Action item:
Search the entries for the word "against" and return every line where it is found.
Start of Block
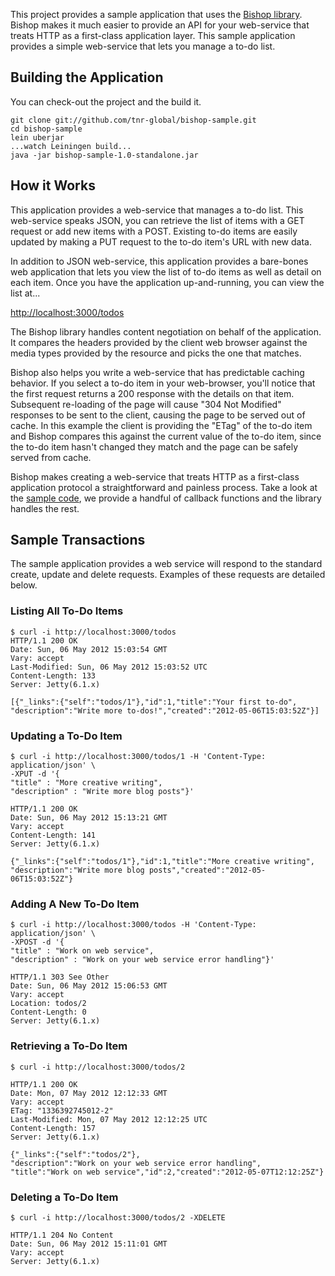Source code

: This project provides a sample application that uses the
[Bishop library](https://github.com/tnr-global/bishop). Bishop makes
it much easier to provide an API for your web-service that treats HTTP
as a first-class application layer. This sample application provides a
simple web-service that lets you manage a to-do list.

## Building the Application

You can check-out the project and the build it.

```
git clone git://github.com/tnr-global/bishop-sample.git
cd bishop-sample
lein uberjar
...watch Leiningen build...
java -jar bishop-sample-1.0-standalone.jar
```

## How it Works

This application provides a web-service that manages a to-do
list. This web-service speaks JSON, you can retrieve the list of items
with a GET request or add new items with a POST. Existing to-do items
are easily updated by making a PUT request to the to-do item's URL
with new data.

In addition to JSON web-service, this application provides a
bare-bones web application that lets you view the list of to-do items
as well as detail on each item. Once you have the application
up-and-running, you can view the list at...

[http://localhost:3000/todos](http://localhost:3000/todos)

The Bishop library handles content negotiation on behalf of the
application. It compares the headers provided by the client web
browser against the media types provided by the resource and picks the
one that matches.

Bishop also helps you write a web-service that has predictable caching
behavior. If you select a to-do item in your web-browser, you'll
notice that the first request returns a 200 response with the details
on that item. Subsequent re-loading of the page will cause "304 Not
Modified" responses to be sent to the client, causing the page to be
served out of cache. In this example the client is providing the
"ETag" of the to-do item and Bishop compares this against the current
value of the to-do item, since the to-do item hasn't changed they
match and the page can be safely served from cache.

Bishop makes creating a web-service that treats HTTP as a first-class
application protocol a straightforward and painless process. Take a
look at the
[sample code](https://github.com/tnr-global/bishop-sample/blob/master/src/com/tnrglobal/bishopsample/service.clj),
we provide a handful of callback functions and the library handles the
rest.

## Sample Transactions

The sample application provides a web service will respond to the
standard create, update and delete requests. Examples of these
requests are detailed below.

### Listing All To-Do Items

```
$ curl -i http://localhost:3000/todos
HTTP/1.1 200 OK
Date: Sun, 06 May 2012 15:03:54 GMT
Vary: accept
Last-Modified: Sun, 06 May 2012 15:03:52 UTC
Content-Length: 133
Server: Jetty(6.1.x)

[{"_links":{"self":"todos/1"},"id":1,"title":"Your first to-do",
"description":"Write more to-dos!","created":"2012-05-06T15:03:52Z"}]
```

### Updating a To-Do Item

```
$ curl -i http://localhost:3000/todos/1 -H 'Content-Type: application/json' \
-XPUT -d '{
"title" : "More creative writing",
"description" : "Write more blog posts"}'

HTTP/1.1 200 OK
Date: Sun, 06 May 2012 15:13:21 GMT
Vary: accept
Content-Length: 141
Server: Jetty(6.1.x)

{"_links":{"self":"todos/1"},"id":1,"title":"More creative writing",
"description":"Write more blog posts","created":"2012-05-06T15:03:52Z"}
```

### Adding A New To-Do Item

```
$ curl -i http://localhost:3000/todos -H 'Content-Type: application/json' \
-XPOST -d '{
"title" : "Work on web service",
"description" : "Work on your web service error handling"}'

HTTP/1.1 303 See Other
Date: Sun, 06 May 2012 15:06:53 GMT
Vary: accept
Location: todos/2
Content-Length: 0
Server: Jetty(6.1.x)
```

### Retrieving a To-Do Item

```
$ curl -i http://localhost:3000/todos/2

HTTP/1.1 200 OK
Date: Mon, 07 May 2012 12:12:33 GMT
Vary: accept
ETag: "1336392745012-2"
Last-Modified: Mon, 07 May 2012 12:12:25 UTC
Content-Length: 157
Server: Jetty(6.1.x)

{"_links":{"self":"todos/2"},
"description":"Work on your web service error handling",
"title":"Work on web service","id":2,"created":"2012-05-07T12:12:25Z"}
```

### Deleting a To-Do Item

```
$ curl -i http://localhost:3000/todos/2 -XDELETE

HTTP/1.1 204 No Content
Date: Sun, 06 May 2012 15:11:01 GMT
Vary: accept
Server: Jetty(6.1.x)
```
End of Block
Start of Block
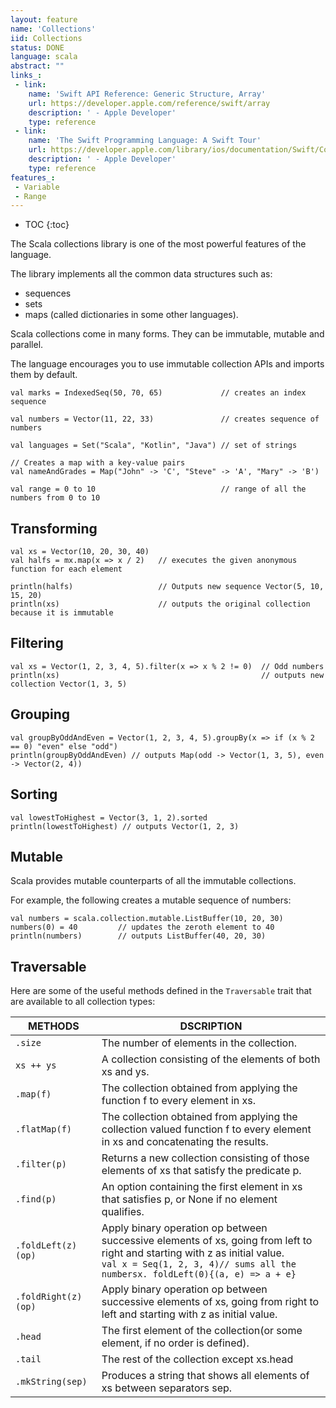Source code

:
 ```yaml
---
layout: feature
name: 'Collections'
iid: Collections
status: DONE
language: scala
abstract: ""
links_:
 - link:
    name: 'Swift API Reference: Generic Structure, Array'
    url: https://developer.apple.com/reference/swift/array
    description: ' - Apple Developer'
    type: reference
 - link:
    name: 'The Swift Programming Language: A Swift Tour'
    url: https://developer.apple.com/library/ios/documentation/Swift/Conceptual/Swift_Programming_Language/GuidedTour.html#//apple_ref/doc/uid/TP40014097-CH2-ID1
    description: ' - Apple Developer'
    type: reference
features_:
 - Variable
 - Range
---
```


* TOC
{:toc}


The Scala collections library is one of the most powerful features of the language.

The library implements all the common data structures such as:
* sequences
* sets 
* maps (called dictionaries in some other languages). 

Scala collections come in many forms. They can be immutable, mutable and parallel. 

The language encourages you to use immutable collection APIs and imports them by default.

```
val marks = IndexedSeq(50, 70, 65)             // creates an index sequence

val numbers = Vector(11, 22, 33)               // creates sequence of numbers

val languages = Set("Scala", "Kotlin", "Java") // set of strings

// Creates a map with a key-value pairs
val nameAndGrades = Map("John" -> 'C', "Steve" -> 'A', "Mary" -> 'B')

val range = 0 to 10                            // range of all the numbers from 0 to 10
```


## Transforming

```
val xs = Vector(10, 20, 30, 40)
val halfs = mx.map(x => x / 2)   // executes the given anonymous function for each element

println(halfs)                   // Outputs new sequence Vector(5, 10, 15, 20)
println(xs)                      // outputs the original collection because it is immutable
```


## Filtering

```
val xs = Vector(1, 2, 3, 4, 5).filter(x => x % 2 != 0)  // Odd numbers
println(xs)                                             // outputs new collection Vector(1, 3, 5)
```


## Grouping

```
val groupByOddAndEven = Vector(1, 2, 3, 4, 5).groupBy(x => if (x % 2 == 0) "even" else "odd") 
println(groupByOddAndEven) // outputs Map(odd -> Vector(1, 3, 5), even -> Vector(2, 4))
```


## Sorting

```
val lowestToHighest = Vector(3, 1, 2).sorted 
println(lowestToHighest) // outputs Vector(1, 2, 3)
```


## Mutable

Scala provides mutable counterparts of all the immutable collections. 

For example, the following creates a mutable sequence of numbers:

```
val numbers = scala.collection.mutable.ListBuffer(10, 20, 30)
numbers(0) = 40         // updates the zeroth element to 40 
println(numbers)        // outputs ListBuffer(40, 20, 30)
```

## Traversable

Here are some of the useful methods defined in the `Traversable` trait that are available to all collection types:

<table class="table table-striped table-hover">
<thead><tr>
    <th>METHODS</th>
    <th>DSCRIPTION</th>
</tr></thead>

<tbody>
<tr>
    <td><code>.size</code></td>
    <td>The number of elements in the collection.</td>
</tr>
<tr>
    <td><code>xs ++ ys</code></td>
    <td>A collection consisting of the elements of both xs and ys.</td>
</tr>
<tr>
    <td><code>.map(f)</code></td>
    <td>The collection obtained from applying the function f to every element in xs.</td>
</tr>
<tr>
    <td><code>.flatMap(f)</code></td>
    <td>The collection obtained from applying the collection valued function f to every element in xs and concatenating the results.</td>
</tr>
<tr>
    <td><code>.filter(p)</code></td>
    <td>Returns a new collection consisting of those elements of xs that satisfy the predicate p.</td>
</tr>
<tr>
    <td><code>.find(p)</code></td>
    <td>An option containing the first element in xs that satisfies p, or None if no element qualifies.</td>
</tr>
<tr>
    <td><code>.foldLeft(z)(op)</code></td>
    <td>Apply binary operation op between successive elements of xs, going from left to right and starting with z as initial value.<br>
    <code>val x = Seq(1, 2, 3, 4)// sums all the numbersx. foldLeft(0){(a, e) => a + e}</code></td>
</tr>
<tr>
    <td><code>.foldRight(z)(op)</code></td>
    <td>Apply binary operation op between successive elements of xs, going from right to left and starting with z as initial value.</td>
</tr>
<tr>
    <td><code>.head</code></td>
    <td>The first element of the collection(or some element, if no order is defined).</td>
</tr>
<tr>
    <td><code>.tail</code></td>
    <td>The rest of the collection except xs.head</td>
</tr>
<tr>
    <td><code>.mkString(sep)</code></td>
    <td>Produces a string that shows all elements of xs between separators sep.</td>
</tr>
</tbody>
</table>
End of Block
Solution to this task:
browser against the media types provided by the resource and picks the
"ETag" of the to-do item and Bishop compares this against the current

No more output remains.